Among the entries below, tally each line in which the word "transactions" is found, then state the tally alone.

*** Opening ENTRIES PROVIDED ***

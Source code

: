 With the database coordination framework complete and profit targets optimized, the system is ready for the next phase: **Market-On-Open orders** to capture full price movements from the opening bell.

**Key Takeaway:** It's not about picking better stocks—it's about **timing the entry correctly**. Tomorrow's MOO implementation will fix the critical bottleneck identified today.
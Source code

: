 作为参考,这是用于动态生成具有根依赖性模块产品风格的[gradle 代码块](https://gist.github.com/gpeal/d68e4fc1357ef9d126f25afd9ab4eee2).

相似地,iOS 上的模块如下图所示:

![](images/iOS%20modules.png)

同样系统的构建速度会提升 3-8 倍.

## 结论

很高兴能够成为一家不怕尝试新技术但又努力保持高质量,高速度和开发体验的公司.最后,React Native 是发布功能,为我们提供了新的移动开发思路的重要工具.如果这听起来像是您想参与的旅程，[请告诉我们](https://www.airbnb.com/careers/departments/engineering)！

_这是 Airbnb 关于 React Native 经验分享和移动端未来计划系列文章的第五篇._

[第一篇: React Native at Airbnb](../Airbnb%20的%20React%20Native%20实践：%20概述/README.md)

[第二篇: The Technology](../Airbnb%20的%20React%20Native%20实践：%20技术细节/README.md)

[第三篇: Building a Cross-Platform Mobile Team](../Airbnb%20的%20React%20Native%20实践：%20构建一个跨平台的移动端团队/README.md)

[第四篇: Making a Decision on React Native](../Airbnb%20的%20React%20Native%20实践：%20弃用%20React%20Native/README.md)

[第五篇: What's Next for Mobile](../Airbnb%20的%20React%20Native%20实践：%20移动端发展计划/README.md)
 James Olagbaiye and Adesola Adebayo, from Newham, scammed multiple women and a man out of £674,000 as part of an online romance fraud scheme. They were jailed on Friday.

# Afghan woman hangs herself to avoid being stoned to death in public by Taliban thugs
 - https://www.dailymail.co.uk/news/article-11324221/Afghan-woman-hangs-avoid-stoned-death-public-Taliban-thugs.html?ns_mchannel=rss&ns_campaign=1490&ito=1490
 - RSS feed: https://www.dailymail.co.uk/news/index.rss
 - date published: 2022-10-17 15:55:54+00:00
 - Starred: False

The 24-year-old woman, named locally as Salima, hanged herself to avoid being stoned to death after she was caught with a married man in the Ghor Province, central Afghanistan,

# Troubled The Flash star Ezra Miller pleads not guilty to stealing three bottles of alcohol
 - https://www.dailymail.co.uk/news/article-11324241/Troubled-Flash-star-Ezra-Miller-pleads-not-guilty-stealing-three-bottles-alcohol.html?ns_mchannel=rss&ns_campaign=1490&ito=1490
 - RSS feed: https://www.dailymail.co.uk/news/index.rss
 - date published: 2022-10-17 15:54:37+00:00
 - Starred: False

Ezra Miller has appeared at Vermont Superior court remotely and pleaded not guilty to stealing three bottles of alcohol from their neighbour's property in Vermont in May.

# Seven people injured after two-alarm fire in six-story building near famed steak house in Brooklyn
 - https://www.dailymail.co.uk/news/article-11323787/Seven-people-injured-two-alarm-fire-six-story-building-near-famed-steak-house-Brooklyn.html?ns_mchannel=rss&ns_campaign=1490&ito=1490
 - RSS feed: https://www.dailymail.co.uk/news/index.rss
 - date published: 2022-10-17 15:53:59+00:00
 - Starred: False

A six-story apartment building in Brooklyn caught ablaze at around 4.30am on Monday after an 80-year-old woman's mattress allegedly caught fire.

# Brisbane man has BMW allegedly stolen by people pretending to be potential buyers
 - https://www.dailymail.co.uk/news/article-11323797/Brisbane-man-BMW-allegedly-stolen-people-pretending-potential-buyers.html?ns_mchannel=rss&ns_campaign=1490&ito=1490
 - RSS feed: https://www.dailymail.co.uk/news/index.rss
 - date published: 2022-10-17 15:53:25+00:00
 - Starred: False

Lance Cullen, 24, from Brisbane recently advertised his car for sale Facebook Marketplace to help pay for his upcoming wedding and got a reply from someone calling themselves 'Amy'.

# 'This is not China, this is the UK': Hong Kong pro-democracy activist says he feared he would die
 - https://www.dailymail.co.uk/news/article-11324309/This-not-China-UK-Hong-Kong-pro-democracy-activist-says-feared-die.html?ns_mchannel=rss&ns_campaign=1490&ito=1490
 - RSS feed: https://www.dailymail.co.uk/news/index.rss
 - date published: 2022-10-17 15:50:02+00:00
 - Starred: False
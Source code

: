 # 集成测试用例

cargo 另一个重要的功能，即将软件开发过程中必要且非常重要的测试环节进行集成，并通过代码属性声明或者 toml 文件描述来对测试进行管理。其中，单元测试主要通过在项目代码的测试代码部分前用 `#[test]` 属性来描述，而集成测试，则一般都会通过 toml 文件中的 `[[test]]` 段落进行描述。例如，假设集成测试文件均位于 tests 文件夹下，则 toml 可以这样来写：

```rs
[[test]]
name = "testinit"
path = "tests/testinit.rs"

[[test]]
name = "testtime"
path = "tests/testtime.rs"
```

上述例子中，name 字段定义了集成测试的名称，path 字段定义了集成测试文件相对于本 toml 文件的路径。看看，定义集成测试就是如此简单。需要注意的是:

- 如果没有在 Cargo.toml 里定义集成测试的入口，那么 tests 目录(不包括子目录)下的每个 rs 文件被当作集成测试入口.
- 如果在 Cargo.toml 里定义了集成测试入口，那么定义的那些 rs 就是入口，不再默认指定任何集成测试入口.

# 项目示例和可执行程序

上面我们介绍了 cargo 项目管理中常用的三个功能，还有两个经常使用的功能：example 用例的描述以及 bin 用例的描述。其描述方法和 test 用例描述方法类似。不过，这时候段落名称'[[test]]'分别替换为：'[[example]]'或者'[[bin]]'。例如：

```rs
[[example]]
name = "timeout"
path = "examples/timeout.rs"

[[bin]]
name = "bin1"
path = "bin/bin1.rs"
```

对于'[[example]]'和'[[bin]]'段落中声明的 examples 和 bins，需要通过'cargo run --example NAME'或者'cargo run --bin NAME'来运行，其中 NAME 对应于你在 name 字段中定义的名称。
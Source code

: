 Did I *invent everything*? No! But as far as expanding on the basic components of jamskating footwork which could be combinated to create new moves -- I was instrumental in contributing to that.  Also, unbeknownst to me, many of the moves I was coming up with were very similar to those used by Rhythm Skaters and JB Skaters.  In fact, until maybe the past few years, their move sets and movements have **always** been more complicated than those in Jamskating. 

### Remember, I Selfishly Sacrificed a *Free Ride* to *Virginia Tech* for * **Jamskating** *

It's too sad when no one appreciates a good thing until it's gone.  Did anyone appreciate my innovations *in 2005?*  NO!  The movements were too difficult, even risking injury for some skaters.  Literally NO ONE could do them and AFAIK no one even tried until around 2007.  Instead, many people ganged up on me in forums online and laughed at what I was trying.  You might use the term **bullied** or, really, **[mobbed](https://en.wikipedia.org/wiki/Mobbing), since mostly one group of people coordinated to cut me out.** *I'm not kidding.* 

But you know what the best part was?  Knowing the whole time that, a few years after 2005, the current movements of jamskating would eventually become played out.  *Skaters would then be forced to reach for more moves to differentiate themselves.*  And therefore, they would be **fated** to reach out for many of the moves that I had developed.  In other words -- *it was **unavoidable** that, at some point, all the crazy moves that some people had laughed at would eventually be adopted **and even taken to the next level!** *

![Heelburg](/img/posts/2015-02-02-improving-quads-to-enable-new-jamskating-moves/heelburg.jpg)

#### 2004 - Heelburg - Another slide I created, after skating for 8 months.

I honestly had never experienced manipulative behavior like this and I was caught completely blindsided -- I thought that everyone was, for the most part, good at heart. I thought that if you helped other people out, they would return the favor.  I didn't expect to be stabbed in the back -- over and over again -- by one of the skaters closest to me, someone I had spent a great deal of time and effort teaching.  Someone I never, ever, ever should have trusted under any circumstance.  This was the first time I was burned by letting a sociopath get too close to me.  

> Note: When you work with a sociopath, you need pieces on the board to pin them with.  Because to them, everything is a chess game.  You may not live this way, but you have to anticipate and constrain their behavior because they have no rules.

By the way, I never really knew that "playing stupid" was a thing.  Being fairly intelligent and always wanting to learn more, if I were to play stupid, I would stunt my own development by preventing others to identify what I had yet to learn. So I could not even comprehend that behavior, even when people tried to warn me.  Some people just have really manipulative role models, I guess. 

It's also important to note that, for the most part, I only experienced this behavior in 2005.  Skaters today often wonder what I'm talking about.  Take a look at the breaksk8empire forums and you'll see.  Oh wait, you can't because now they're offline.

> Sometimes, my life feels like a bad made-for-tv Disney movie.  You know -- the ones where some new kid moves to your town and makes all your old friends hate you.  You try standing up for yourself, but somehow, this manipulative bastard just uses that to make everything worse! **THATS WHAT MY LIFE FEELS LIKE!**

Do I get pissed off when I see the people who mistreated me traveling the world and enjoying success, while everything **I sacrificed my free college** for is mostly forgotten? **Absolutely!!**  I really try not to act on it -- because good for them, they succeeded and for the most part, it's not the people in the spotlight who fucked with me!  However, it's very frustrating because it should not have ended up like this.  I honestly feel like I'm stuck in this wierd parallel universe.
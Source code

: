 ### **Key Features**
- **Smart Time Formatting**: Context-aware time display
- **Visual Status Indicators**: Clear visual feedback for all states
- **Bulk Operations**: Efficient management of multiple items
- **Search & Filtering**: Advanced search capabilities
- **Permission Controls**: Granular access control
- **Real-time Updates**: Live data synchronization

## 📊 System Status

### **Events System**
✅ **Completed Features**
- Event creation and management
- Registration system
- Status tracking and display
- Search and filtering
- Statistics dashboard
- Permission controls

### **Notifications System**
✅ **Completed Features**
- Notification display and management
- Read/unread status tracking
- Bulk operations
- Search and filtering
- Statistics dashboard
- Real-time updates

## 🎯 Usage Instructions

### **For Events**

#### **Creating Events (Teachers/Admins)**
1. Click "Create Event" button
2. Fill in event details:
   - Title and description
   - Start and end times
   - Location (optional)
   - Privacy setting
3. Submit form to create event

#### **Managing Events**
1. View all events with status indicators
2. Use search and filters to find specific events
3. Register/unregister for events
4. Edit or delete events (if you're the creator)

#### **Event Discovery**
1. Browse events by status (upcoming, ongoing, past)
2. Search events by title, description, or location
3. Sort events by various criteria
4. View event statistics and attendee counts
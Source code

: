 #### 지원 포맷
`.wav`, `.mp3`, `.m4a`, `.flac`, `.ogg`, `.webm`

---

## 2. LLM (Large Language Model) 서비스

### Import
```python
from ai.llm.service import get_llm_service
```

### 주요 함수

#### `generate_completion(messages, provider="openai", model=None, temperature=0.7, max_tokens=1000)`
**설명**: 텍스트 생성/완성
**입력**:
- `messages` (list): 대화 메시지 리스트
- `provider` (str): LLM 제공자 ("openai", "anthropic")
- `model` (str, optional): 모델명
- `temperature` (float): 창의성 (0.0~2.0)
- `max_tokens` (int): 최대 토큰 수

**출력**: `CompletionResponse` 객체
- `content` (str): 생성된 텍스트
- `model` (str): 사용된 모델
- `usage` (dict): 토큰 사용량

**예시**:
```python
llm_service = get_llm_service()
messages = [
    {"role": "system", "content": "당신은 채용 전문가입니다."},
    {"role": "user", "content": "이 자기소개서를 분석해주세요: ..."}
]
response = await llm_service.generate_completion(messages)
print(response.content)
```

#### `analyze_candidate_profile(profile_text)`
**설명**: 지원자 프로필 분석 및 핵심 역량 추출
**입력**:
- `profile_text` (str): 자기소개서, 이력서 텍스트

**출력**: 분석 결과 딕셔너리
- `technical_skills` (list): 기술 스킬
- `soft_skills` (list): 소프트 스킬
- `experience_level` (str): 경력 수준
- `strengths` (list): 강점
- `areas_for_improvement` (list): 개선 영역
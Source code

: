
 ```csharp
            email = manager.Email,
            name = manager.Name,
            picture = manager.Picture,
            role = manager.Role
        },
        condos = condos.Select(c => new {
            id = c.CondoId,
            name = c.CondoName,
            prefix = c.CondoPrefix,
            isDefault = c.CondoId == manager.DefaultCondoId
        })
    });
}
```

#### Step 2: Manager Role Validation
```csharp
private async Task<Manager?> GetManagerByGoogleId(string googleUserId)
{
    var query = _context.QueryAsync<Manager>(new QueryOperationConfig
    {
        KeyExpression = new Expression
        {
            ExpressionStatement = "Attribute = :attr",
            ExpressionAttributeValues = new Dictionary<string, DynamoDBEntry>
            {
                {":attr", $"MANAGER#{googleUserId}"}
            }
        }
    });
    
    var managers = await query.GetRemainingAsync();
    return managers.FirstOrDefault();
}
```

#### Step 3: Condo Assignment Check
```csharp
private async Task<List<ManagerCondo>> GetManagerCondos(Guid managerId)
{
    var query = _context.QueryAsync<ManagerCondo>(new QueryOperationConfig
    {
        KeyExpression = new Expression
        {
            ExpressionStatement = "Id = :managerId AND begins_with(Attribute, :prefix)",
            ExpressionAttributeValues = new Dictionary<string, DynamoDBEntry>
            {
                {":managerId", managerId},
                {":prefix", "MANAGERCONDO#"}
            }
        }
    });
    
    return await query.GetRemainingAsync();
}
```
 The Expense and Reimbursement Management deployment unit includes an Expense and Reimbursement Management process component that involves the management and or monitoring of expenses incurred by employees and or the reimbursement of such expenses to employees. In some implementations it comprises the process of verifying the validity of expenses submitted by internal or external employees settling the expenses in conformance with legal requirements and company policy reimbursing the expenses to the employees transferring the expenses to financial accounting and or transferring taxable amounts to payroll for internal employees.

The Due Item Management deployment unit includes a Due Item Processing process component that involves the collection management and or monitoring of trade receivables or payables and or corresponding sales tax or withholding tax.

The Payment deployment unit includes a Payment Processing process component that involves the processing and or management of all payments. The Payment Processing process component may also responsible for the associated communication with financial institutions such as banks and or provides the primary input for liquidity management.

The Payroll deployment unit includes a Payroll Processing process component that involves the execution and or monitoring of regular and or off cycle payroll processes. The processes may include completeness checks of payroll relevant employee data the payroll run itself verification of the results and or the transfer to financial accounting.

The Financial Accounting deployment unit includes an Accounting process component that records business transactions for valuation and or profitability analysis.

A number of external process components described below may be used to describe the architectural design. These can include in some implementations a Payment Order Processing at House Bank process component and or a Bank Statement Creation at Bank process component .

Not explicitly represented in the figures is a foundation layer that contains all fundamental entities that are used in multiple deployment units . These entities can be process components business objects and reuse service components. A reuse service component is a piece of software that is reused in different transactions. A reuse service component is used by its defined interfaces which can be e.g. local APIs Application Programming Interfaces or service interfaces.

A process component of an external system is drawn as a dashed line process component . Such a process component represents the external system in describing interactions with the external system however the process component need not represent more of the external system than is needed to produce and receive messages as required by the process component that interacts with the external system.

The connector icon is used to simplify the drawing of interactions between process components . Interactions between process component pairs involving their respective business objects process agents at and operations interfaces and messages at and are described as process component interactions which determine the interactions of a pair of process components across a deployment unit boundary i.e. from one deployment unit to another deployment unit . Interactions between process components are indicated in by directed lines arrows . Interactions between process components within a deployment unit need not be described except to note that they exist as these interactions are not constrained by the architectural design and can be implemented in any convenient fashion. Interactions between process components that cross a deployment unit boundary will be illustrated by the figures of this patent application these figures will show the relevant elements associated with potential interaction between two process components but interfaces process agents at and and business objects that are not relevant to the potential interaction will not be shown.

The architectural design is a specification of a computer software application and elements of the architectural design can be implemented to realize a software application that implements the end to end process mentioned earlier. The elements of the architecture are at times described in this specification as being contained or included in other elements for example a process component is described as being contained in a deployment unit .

*** Closing ENTRIES PROVIDED ***

▶ [RESPONSE BELOW]: 2